Maroš Šefčovič, the European Commission’s vice-president who is in charge of UK relations, repeated his criticism of the government’s “illegal” plan to rip up parts of the Northern Ireland protocol, two days after the bill cleared its first hurdle in the House of Commons.
He also made his most direct appeal yet to London to turn the page. “It is high time we got Brexit done,” Šefčovič said, turning the prime minister’s 2019 election slogan against him. “In the face of Russia’s brutal and unjustified war against Ukraine, it is clearer than ever before that the EU and the UK are natural allies,” he added. “Where the rules-based order is under pressure, strengthening western unity should be our moral imperative.”
He was speaking at Bloomberg’s headquarters in London, where David Cameron launched his ill-fated attempt to renegotiate the UK’s place in the EU nine and a half years ago.
In that 2013 speech, the then Conservative prime minister said Britain would remain tied to the EU by a complex web of legal commitments. “If we leave the EU, we cannot of course leave Europe,” Cameron said – a line Šefčovič quoted as he appealed for “strong strategic EU-UK relations”.
In a pointed rebuke to the current prime minister’s shifting position on the Brexit withdrawal deal signed with the EU in 2019, Šefčovič said: “I agree with prime minister Johnson’s assessment from 2019 that the protocol is fully compatible with the Good Friday (Belfast) agreement.”
Under the Brexit withdrawal agreement, Northern Ireland largely remains in the EU single market to avoid a hard border on the island of Ireland.
The Slovakian official said the protocol offered Northern Ireland the best of both worlds, or “having the jam on both sides of the bread”. Under the agreement the region can trade easily with the EU, as well as benefit from any trade deals the UK signs with the rest of the world.
He accused the government of a failure to engage, which he said was “extremely disappointing as a majority of people in Northern Ireland can appreciate the positive benefits and opportunities that the protocol brings”.
An opinion poll for Queen’s University Belfast, published on Wednesday, showed that 55% of people in Northern Ireland think the protocol is a suitable arrangement, although 59% thought it was having a negative impact on political stability in Northern Ireland and on British relations with the Irish republic.

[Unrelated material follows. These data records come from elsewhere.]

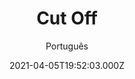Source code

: ---
id: '922bc0b5-763a-4bdf-9013-22d4696da2a4'
type: 'movie' # Filme, Série, Anime
title: "Cut Off"
synopsis: []
originalTitle: "Cut Off"
date: '2021-04-05T19:52:03.000Z'
update: '2021-04-05T19:52:03.000Z'
releaseDate: 'T03:00:00.000Z'
imdb:
  rating: '6.5' # 8.5
  id: '' # tt0470752
duration: '2h 12 Min'
trailer:
  urls: [
    '0-vlTYJ71Rg&list=PLInLPaEqH6Kxj6m1AWo2eUp47lKQJ-JDd',
  ]
tags: ['1080p']
genre: ['Ação', 'Crime', 'Terror'] #
quality: 'BluRay' # BluRay, WEB-DL, HDTV, WEB-DL4K, WEB-DLe
format: 'Mkv' # MKV, MP4, TS
audio: 'Português, Alemão' # Dublado, Legendado, Dual Audio, Dub & Leg
subtitle: 'Português' # Português, inglês,
size: '4.54 GB' # 4.8 GB
audioQuality: 10
videoQuality: 10
directors: []
#  - name: 'Lana Wachowski'
#    image: ''
#  - name: 'Lilly Wachowski'
#    image: ''
cast: []
#  - name: 'Keanu Reeves'
#    image: ''
#    characterName: 'Neo'
writers: []
#  - name: ''
#    image: ''
maturityRating:
  age: '' # L , 10, 12, 14, 16, 18
  topics: [''] # Violence, Illegal drugs, Inappropriate Language, Legal Drugs, Sexual Content, Extreme Violence
###########################################
download:
  
  - url: 'magnet:?xt=urn:btih:37F6EE92684AF898E0F4BA0BBADBA56527829035&dn=LAPUMiA.Org%20-%20Isolados%202019%20%281080p-FULL%29&tr=udp%3a%2f%2ftracker.openbittorrent.com%3a80%2fannounce&tr=udp%3a%2f%2ftracker.opentrackr.org%3a1337%2fannounce'
    resolution: '1080p' # 720p, 1080p, 4K,
    audio: 'Dual Áudio' # Dublado, Legendado, Dual Audio
    size: '' # 4.8 GB
    quality: '' # BluRay, WEB-DL
    format: '' # MKV
images:
  cover: '/assets/movies/cut-off.jpg'
  background: '/assets/movies/'
---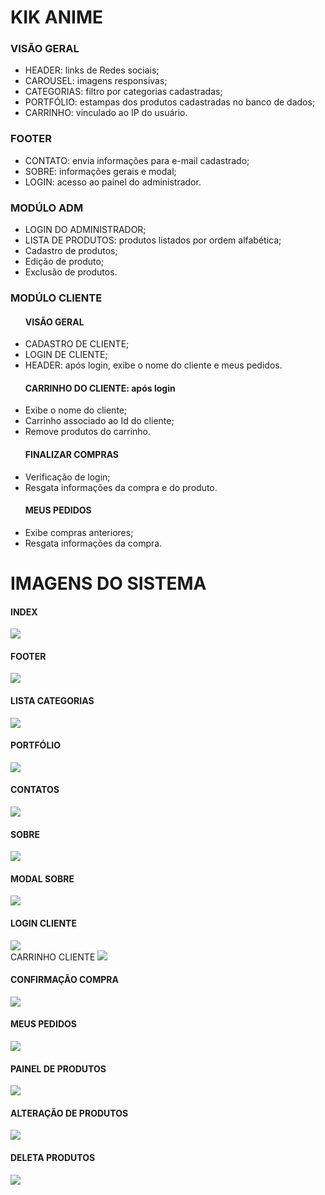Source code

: <h1> KIK ANIME </h1>

<h3> VISÃO GERAL</h3>
<ul>
    <li> HEADER: links de Redes sociais; </li>
    <li> CAROUSEL: imagens responsivas; </li>
    <li> CATEGORIAS: filtro por categorias cadastradas; </li>
    <li> PORTFÓLIO: estampas dos produtos cadastradas no banco de dados; </li>
    <li> CARRINHO: vinculado ao IP do usuário. </li> 
</ul>

<h3> FOOTER </h3>
<ul>
    <li> CONTATO: envia informações para e-mail cadastrado; </li>
    <li> SOBRE: informações gerais e modal; </li>
    <li> LOGIN: acesso ao painel do administrador. </li>
</ul>

<h3> MODÚLO ADM </h3>
<ul>
    <li> LOGIN  DO ADMINISTRADOR; </li>
    <li> LISTA DE PRODUTOS: produtos listados por ordem alfabética; </li>
    <li> Cadastro de produtos; </li>
    <li> Edição de produto; </li>
    <li> Exclusão de produtos.</li>
</ul>

<h3> MODÚLO CLIENTE </h3>
<ul>
    <h4> VISÃO GERAL </h4>
    <li> CADASTRO DE CLIENTE; </li>
    <li> LOGIN DE CLIENTE; </li>
    <li> HEADER: após login, exibe o nome do cliente e meus pedidos.</li>
    <h4> CARRINHO DO CLIENTE: após login </h4>
    <li> Exibe o nome do cliente; </li>
    <li> Carrinho associado ao Id do cliente; </li>
    <li> Remove produtos do carrinho. </li>
    <h4> FINALIZAR COMPRAS </h4>
    <li> Verificação de login; </li>
    <li> Resgata informações da compra e do produto. </li>
    <h4> MEUS PEDIDOS</h4>
    <li> Exibe compras anteriores; </li>
    <li> Resgata informações da compra. </li>
</ul>
  
<h1> IMAGENS DO SISTEMA </h1>
<h4> INDEX </h4>
<img src="img-system/1.png">
<br>
<h4> FOOTER </h4>
<img src="img-system/2.png">
<br>
<h4> LISTA CATEGORIAS </h4>
<img src="img-system/3.png">
<br>
<h4> PORTFÓLIO </h4>
<img src="img-system/4.png">
<br>
<h4> CONTATOS </h4>
<img src="img-system/5.png">
<br>
<h4> SOBRE </h4>
<img src="img-system/6.png">
<br>
<h4> MODAL SOBRE </h4>
<img src="img-system/7.png">
<br>
<h4> LOGIN CLIENTE </h4>
<img src="img-system/8.png">
<br
<h4> CARRINHO CLIENTE </h4>
<img src="img-system/9.png">
<br>
<h4> CONFIRMAÇÃO COMPRA </h4>
<img src="img-system/10.png">
<br>
<h4> MEUS PEDIDOS </h4>
<img src="img-system/11.png">
<br>
<h4> PAINEL DE PRODUTOS </h4>
<img src="img-system/12.png">
<br>
<h4> ALTERAÇÃO DE PRODUTOS </h4>
<img src="img-system/13.png">
<br>
<h4> DELETA PRODUTOS </h4>
<img src="img-system/14.png">
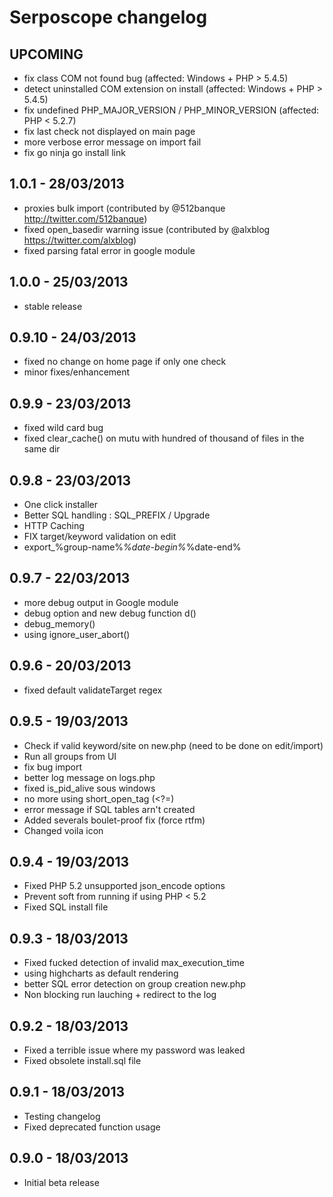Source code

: # Serposcope changelog

## UPCOMING

* fix class COM not found bug (affected: Windows + PHP > 5.4.5)
* detect uninstalled COM extension on install (affected: Windows + PHP > 5.4.5)
* fix undefined PHP_MAJOR_VERSION / PHP_MINOR_VERSION (affected: PHP < 5.2.7)
* fix last check not displayed on main page
* more verbose error message on import fail
* fix go ninja go install link

## 1.0.1 - 28/03/2013

* proxies bulk import (contributed by @512banque http://twitter.com/512banque)
* fixed open_basedir warning issue (contributed by @alxblog https://twitter.com/alxblog)
* fixed parsing fatal error in google module

## 1.0.0 - 25/03/2013

* stable release

## 0.9.10 - 24/03/2013

* fixed no change on home page if only one check
* minor fixes/enhancement

## 0.9.9 - 23/03/2013

* fixed wild card bug
* fixed clear_cache() on mutu with hundred of thousand of files in the same dir

## 0.9.8 - 23/03/2013

* One click installer
* Better SQL handling : SQL_PREFIX / Upgrade
* HTTP Caching
* FIX target/keyword validation on edit
* export_%group-name%_%date-begin%_%date-end%

## 0.9.7 - 22/03/2013

* more debug output in Google module
* debug option and new debug function d()
* debug_memory()
* using ignore_user_abort()

## 0.9.6 - 20/03/2013

* fixed default validateTarget regex

## 0.9.5 - 19/03/2013

* Check if valid keyword/site on new.php (need to be done on edit/import)
* Run all groups from UI
* fix bug import
* better log message on logs.php
* fixed is_pid_alive sous windows
* no more using short_open_tag  (<?=)
* error message if SQL tables arn't created
* Added severals boulet-proof fix (force rtfm)
* Changed voila icon

## 0.9.4 - 19/03/2013

* Fixed PHP 5.2 unsupported json_encode options 
* Prevent soft from running if using PHP < 5.2
* Fixed SQL install file

## 0.9.3 - 18/03/2013

* Fixed fucked detection of invalid max_execution_time
* using highcharts as default rendering
* better SQL error detection on group creation new.php
* Non blocking run lauching + redirect to the log

## 0.9.2 - 18/03/2013

* Fixed a terrible issue where my password was leaked
* Fixed obsolete install.sql file

## 0.9.1 - 18/03/2013

* Testing changelog
* Fixed deprecated function usage

## 0.9.0 - 18/03/2013

* Initial beta release
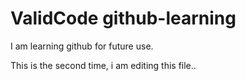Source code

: # ValidCode github-learning

I am learning github for future use.

This is the second time, i am editing this file..
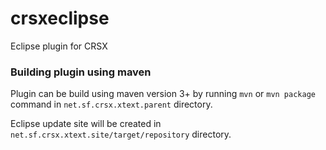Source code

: # crsxeclipse
Eclipse plugin for CRSX

### Building plugin using maven

Plugin can be build using maven version 3+ by running `mvn` or `mvn package`
command in `net.sf.crsx.xtext.parent` directory.

Eclipse update site will be created in `net.sf.crsx.xtext.site/target/repository`
directory.
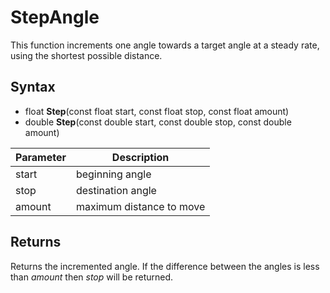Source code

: # StepAngle

This function increments one angle towards a target angle at a steady rate, using the shortest possible distance.

## Syntax

- float **Step**(const float start, const float stop, const float amount)
- double **Step**(const double start, const double stop, const double amount)

| Parameter | Description |
|---|---|
| start | beginning angle |
| stop | destination angle |
| amount | maximum distance to move |

## Returns

Returns the incremented angle. If the difference between the angles is less than *amount* then *stop* will be returned.
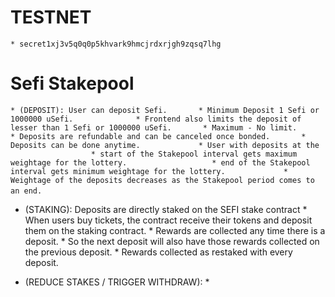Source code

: # TESTNET

`* secret1xj3v5q0q0p5khvark9hmcjrdxrjgh9zqsq7lhg`

# Sefi Stakepool

`* (DEPOSIT): User can deposit Sefi.
      * Minimum Deposit 1 Sefi or 1000000 uSefi. 
            * Frontend also limits the deposit of lesser than 1 Sefi or 1000000 uSefi.
      * Maximum - No limit.
      * Deposits are refundable and can be canceled once bonded.
      * Deposits can be done anytime.
            * User with deposits at the 
                  * start of the Stakepool interval gets maximum weightage for the lottery.
                  * end of the Stakepool interval gets minimum weightage for the lottery.
            * Weightage of the deposits decreases as the Stakepool period comes to an end.`
            
* (STAKING): Deposits are directly staked on the SEFI stake contract
      * When users buy tickets, the contract receive their tokens and deposit them on the staking contract.
      * Rewards are collected any time there is a deposit.
      * So the next deposit will also have those rewards collected on the previous deposit.
      * Rewards collected as restaked with every deposit.
      
* (REDUCE STAKES / TRIGGER WITHDRAW):
      *  
      
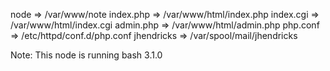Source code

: node => /var/www/note
index.php => /var/www/html/index.php
index.cgi => /var/www/html/index.cgi
admin.php => /var/www/html/admin.php
php.conf => /etc/httpd/conf.d/php.conf
jhendricks => /var/spool/mail/jhendricks

Note: This node is running bash 3.1.0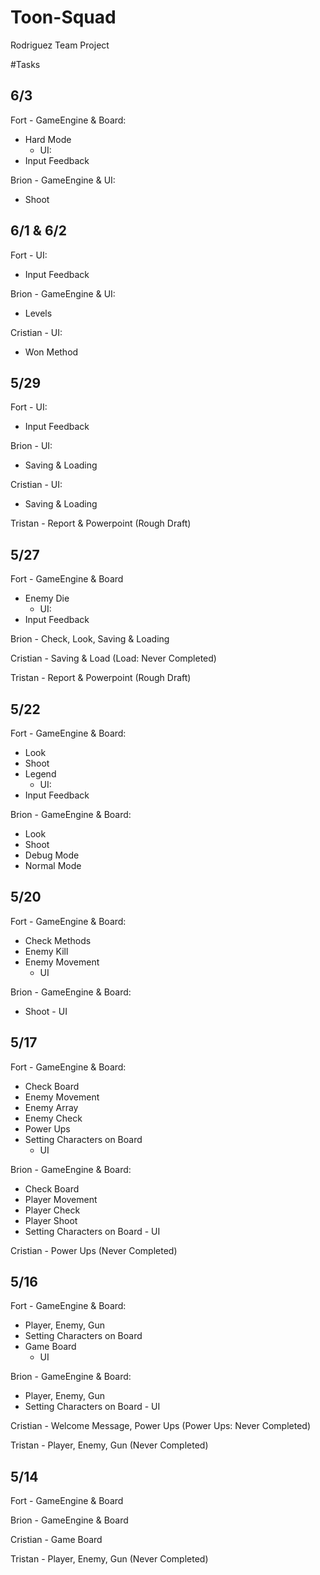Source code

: # Toon-Squad
Rodriguez Team Project

#Tasks

6/3
-
Fort - GameEngine & Board:
- Hard Mode
     - UI:
- Input Feedback

Brion - GameEngine & UI:
- Shoot

6/1 & 6/2
-

Fort - UI:
- Input Feedback 

Brion - GameEngine & UI:
- Levels

Cristian - UI:
- Won Method

5/29
-

Fort - UI:
- Input Feedback

Brion - UI:
- Saving & Loading

Cristian - UI:
- Saving & Loading

Tristan - Report & Powerpoint (Rough Draft)

5/27
-

Fort - GameEngine & Board
- Enemy Die
     - UI:
- Input Feedback

Brion - Check, Look, Saving & Loading

Cristian - Saving & Load (Load: Never Completed)

Tristan - Report & Powerpoint (Rough Draft)

5/22
-

Fort - GameEngine & Board:
- Look
- Shoot
- Legend
     - UI:
- Input Feedback

Brion - GameEngine & Board:
- Look
- Shoot
- Debug Mode
- Normal Mode

5/20
-

Fort - GameEngine & Board:
- Check Methods
- Enemy Kill
- Enemy Movement
     - UI

Brion - GameEngine & Board:
- Shoot
      - UI

5/17
-

Fort - GameEngine & Board:
- Check Board
- Enemy Movement
- Enemy Array
- Enemy Check
- Power Ups
- Setting Characters on Board
     - UI

Brion - GameEngine & Board:
- Check Board
- Player Movement
- Player Check
- Player Shoot
- Setting Characters on Board
      - UI

Cristian - Power Ups (Never Completed)

5/16
-

Fort - GameEngine & Board:
- Player, Enemy, Gun
- Setting Characters on Board
- Game Board
     - UI

Brion - GameEngine & Board:
- Player, Enemy, Gun
- Setting Characters on Board
      - UI

Cristian - Welcome Message, Power Ups (Power Ups: Never Completed)

Tristan - Player, Enemy, Gun (Never Completed)

5/14
-

Fort - GameEngine & Board

Brion - GameEngine & Board

Cristian - Game Board

Tristan - Player, Enemy, Gun (Never Completed)
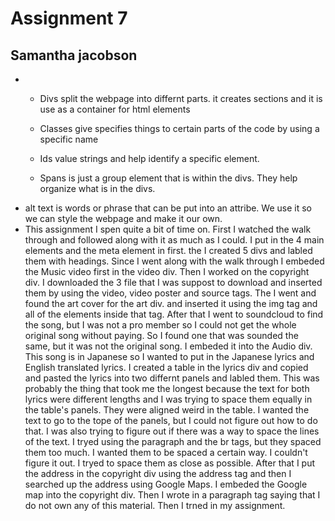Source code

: # Assignment 7
## Samantha jacobson


-
  - Divs split the webpage into differnt parts.  it creates sections and it is use as a container for html elements

  - Classes give specifies things to certain parts of the code by using a specific name

  - Ids value strings and help identify a specific element.

  - Spans is just a group element that is within the divs. They help organize what is in the divs.
- alt text is words or phrase that can be put into an attribe. We use it so we can style the webpage and make it our own.
- This assignment I spen quite a bit of time on. First I watched the walk through and followed along with it as much as I could. I put in the 4 main elements and the meta element in first. the I created 5 divs and labled them with headings. Since I went along with the walk through I embeded the Music video first in the video div. Then I worked on the copyright div. I downloaded the 3 file that I was suppost to download and inserted them by using the video, video poster and source tags. The I went and found the art cover for the art div. and inserted it using the img tag and all of the elements inside that tag. After that I went to soundcloud to find the song, but I was not a pro member so I could not get the whole original song without paying. So I found one that was sounded the same, but it was not the original song. I embeded it into the Audio div. This song is in Japanese so I wanted to put in the Japanese lyrics and English translated lyrics. I created a table in the lyrics div and copied and pasted the lyrics into two differnt panels and labled them. This was probably the thing that took me the longest because the text for both lyrics were different lengths and I was trying to space them equally in the table's panels. They were aligned weird in the table. I wanted the text to go to the tope of the panels, but I could not figure out how to do that. I was also trying to figure out if there was a way to space the lines of the text. I tryed using the paragraph and the br tags, but they spaced them too much. I wanted them to be spaced a certain way. I couldn't figure it out. I tryed to space them as close as possible. After that I put the address in the copyright div using the address tag and then I searched up the address using Google Maps. I embeded the Google map into the copyright div. Then I wrote in a paragraph tag saying that I do not own any of this material. Then I trned in my assignment.
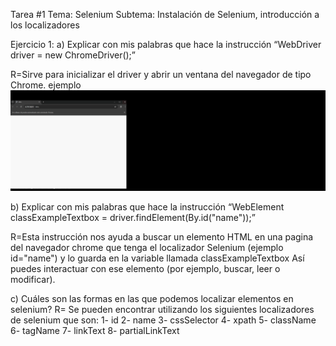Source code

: Tarea #1 
Tema: Selenium 
Subtema: Instalación de Selenium, introducción a los localizadores 
 
Ejercicio 1: 
a)	Explicar con mis palabras que hace la instrucción “WebDriver driver = new 
ChromeDriver();” 

R=Sirve para inicializar el driver y abrir un ventana del navegador de tipo Chrome. 
ejemplo
![img.png](img.png)

b)	Explicar con mis palabras que hace la instrucción “WebElement classExampleTextbox = driver.findElement(By.id("name"));” 
 
R=Esta instrucción nos ayuda a buscar un elemento HTML en una pagina del navegador chrome que tenga el localizador Selenium (ejemplo  id="name")  y lo guarda en la variable llamada classExampleTextbox
Así puedes interactuar con ese elemento (por ejemplo, buscar, leer o modificar).

c)	Cuáles son las formas en las que podemos localizar elementos en selenium? 
R= Se pueden encontrar utilizando los siguientes localizadores de selenium que son:
1-	id
2-	name
3-	cssSelector
4-	xpath
5-	className
6-	tagName
7-	linkText
8-	partialLinkText
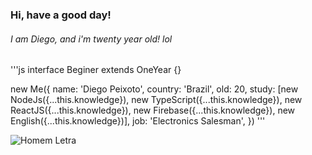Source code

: ### Hi, have a good day!

###### I am Diego, and i'm twenty year old! lol

'''js
interface Beginer extends OneYear {}

new Me({
  name: 'Diego Peixoto',
  country: 'Brazil',
  old: 20,
  study: [new NodeJs({...this.knowledge}), 
          new TypeScript({...this.knowledge}), 
          new ReactJS({...this.knowledge}), 
          new Firebase({...this.knowledge}), 
          new English({...this.knowledge})],
  job: 'Electronics Salesman',
})
'''

![Homem Letra](http://infeduc.pbworks.com/f/Gif%20homem%20letrado.gif)

<!--
*Diego-Peixoto/Diego-Peixoto* is a ✨ special ✨ repository because its `README.md` (this file) appears on your GitHub profile.

Here are some ideas to get you started:

- 🔭 I’m currently working on ...
- 🌱 I’m currently learning ...
- 👯 I’m looking to collaborate on ...
- 🤔 I’m looking for help with ...
- 💬 Ask me about ...
- 📫 How to reach me: ...
- 😄 Pronouns: ...
- ⚡ Fun fact: ...
-->

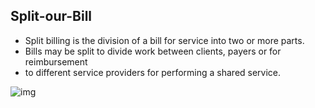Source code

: ## Split-our-Bill

- Split billing is the division of a bill for service into two or more parts.
- Bills may be split to divide work between clients, payers or for reimbursement
- to different service providers for performing a shared service.

![img]()

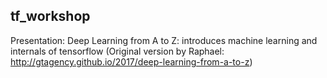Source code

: ## tf_workshop

Presentation: Deep Learning from A to Z: introduces machine learning and internals of tensorflow (Original version by Raphael: http://gtagency.github.io/2017/deep-learning-from-a-to-z)



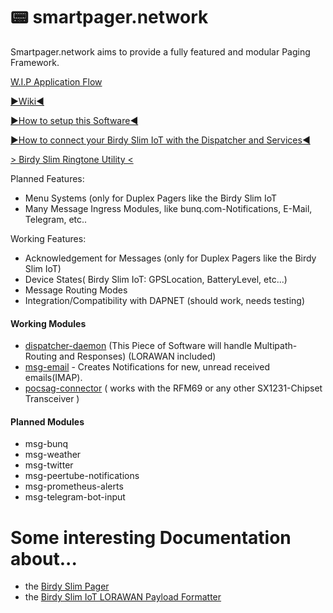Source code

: # 📟 smartpager.network

Smartpager.network aims to provide a fully featured and modular Paging Framework.

[W.I.P Application Flow](https://github.com/smartpager-network/smartpager-network.github.io/blob/master/Basisfunctionaliteit%20SmartpagerNetwork.pdf)

[►Wiki◄](https://github.com/smartpager-network/smartpager-network.github.io/wiki)

[►How to setup this Software◄](https://github.com/smartpager-network/smartpager-network.github.io/wiki/How-to-Setup-the-smartpager.network-Framework)

[►How to connect your Birdy Slim IoT with the Dispatcher and Services◄](https://github.com/smartpager-network/smartpager-network.github.io/wiki/How-to-connect-your-Birdy-Slim-IoT-with-the-Dispatcher-and-Services)

[> Birdy Slim Ringtone Utility <](https://smartpager.network/birdy-ringtone-utility/)

Planned Features:
- Menu Systems (only for Duplex Pagers like the Birdy Slim IoT
- Many Message Ingress Modules, like bunq.com-Notifications, E-Mail, Telegram, etc..

Working Features:
- Acknowledgement for Messages (only for Duplex Pagers like the Birdy Slim IoT)
- Device States( Birdy Slim IoT: GPSLocation, BatteryLevel, etc...)
- Message Routing Modes
- Integration/Compatibility with DAPNET (should work, needs testing)

#### Working Modules
- [dispatcher-daemon](https://github.com/smartpager-network/pager-daemon) (This Piece of Software will handle Multipath-Routing and Responses) (LORAWAN included)
- [msg-email](https://github.com/smartpager-network/msg-email) - Creates Notifications for new, unread received emails(IMAP).
- [pocsag-connector](https://github.com/smartpager-network/pocsag-connector) ( works with the RFM69 or any other SX1231-Chipset Transceiver )

#### Planned Modules
- msg-bunq
- msg-weather
- msg-twitter
- msg-peertube-notifications
- msg-prometheus-alerts
- msg-telegram-bot-input

# Some interesting Documentation about...
- the [Birdy Slim Pager](https://github.com/smartpager-network/smartpager-network.github.io/blob/master/BirdySlimDocumentation.md)
- the [Birdy Slim IoT LORAWAN Payload Formatter](https://github.com/smartpager-network/smartpager-network.github.io/blob/master/birdy-slim-iot/payload-formatters/testing.md)
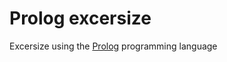 #  Prolog excersize
Excersize using the [Prolog](https://builtin.com/software-engineering-perspectives/prolog) programming language
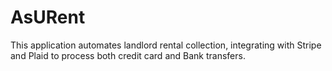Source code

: # AsURent
This application automates landlord rental collection, integrating with Stripe and Plaid to process both credit card and Bank transfers.
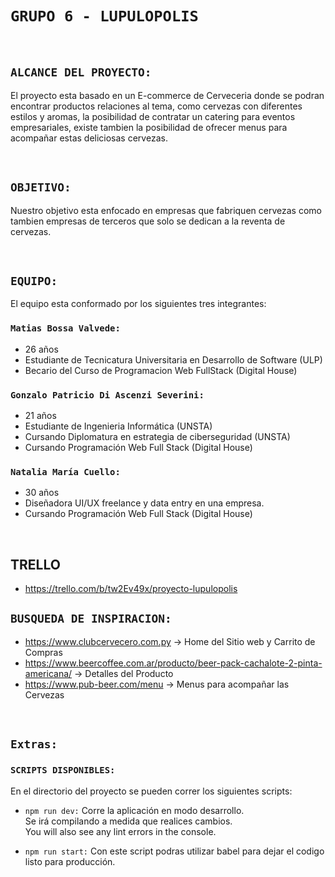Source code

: # `GRUPO 6 - LUPULOPOLIS`
<br>
<p>

## `ALCANCE DEL PROYECTO:`
El proyecto esta basado en un E-commerce de Cerveceria donde se podran encontrar productos relaciones al tema, como cervezas con diferentes estilos y aromas, la posibilidad de contratar un catering para eventos empresariales, existe tambien la posibilidad de ofrecer menus para acompañar estas deliciosas cervezas.
</p>
<br>
<p>

## `OBJETIVO:`
Nuestro objetivo esta enfocado en empresas que fabriquen cervezas como tambien empresas de terceros que solo se dedican a la reventa de cervezas.
</p>
<br>
<p>

## `EQUIPO:`
El equipo esta conformado por los siguientes tres integrantes: <br>

### `Matias Bossa Valvede:` 
- 26 años 
- Estudiante de Tecnicatura Universitaria en Desarrollo de Software (ULP) 
- Becario del Curso de Programacion Web FullStack (Digital House) <br>

### `Gonzalo Patricio Di Ascenzi Severini:`  
- 21 años 
- Estudiante de Ingenieria Informática (UNSTA) 
-  Cursando Diplomatura en estrategia de ciberseguridad (UNSTA)
- Cursando Programación Web Full Stack (Digital House) <br>

### `Natalia María Cuello:`
- 30 años 
- Diseñadora UI/UX freelance y data entry en una empresa. 
- Cursando Programación Web Full Stack (Digital House) <br>
</p>
<br>
<p>
    
## TRELLO
* https://trello.com/b/tw2Ev49x/proyecto-lupulopolis

## `BUSQUEDA DE INSPIRACION:`

- https://www.clubcervecero.com.py -> Home del Sitio web y Carrito de Compras
- https://www.beercoffee.com.ar/producto/beer-pack-cachalote-2-pinta-americana/ -> Detalles del Producto
- https://www.pub-beer.com/menu -> Menus para acompañar las Cervezas
</p>
<br>
<p>

## `Extras:`

### `SCRIPTS DISPONIBLES:` 
En el directorio del proyecto se pueden correr los siguientes scripts:

- `npm run dev:` Corre la aplicación en modo desarrollo.<br/>
Se irá compilando a medida que realices cambios.<br />
You will also see any lint errors in the console.

- `npm run start:` Con este script podras utilizar babel para dejar el codigo listo para producción.
</p>
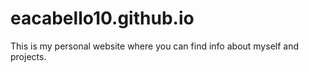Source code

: # eacabello10.github.io
This is my personal website where you can find info about myself and projects.
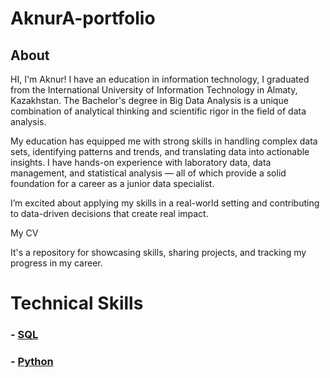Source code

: # AknurA-portfolio
## About
HI, I'm Aknur! I have an education in information technology, I graduated from the International University of Information Technology in Almaty, Kazakhstan. The Bachelor's degree in Big Data Analysis is a unique combination of analytical thinking and scientific rigor in the field of data analysis.

My education has equipped me with strong skills in handling complex data sets, identifying patterns and trends, and translating data into actionable insights. I have hands-on experience with laboratory data, data management, and statistical analysis — all of which provide a solid foundation for a career as a junior data specialist.

I’m excited about applying my skills in a real-world setting and contributing to data-driven decisions that create real impact.

My CV

It's a repository for showcasing skills, sharing projects, and tracking my progress in my career.

# Technical Skills
### - [SQL](sql.md)
### - [Python](python.md)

Šefčovič repeated his offer to cut protocol red tape, but said it was “unrealistic and unfair” for London to expect all barriers to be removed when goods travel to Northern Ireland from the rest of the UK.
The government has said businesses should be able to choose between a British or EU regulatory regime, which Šefčovič said would “bury them under a mountain of bureaucracy”.
Privately, commission officials have voiced scepticism that the Northern Ireland protocol bill will ever become law, although Johnson predicted it will be on the statute books by the end of the year.